* **Try it**
Filter the data for lines with the word "want" and copy those lines.

[Source data]
┌────────

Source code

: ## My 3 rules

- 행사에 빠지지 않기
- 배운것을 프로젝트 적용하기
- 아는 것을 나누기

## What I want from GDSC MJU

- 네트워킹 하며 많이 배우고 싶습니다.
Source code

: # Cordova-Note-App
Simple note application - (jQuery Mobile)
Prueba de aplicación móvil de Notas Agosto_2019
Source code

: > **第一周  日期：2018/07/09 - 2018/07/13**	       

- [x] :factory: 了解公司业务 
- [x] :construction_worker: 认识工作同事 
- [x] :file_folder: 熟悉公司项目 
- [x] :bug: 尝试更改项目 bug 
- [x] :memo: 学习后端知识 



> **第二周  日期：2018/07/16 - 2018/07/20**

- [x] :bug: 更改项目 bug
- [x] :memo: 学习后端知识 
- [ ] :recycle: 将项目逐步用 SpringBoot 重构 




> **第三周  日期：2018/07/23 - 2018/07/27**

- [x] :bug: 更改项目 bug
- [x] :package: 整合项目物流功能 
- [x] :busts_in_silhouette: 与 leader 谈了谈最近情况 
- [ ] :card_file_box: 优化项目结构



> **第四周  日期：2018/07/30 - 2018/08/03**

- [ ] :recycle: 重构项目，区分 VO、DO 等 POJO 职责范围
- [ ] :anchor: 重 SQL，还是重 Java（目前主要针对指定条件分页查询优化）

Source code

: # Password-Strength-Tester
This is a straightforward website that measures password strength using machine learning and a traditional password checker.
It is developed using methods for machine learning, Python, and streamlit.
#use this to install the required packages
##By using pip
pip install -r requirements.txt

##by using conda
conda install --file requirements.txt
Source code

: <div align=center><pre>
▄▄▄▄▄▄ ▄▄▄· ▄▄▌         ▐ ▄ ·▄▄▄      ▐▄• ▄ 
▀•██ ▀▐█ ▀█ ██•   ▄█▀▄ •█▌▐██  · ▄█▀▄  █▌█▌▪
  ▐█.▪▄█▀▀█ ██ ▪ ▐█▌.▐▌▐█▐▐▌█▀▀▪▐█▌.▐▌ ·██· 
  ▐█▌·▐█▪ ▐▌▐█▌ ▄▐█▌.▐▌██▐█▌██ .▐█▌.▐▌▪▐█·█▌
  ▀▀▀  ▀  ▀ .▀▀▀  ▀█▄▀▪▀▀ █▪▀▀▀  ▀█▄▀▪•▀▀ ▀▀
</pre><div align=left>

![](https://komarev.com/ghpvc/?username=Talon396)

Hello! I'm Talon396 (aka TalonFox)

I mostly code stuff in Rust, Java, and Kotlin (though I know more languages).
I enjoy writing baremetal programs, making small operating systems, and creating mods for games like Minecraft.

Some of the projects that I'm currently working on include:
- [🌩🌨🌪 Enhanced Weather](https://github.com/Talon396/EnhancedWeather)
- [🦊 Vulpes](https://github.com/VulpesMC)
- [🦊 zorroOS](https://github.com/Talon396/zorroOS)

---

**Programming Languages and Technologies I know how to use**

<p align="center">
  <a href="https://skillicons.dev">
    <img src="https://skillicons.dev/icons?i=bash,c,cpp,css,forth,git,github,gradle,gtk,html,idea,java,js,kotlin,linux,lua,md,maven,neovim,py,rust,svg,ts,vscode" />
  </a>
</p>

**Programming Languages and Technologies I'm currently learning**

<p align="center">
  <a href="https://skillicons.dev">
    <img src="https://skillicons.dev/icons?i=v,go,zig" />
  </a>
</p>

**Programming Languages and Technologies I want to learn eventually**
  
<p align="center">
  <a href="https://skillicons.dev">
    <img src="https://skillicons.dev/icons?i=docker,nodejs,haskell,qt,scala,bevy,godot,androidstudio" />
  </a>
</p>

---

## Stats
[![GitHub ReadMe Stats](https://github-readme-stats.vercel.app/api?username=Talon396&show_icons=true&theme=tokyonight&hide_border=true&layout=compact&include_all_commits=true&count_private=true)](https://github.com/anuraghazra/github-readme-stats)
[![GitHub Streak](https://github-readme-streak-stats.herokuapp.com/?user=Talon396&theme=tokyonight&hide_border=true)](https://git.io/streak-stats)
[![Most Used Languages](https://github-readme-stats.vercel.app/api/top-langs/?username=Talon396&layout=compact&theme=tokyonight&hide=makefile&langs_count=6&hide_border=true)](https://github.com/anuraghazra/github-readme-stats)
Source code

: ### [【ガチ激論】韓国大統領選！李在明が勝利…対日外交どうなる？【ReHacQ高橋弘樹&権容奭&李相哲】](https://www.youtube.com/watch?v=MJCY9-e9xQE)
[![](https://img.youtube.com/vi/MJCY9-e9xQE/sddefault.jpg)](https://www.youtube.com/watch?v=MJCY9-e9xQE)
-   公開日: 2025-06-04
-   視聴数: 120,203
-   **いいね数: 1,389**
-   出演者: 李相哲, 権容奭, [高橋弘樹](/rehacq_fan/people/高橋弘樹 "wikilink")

└────────

* **Problem solution**
## What I want from GDSC MJU
**Programming Languages and Technologies I want to learn eventually**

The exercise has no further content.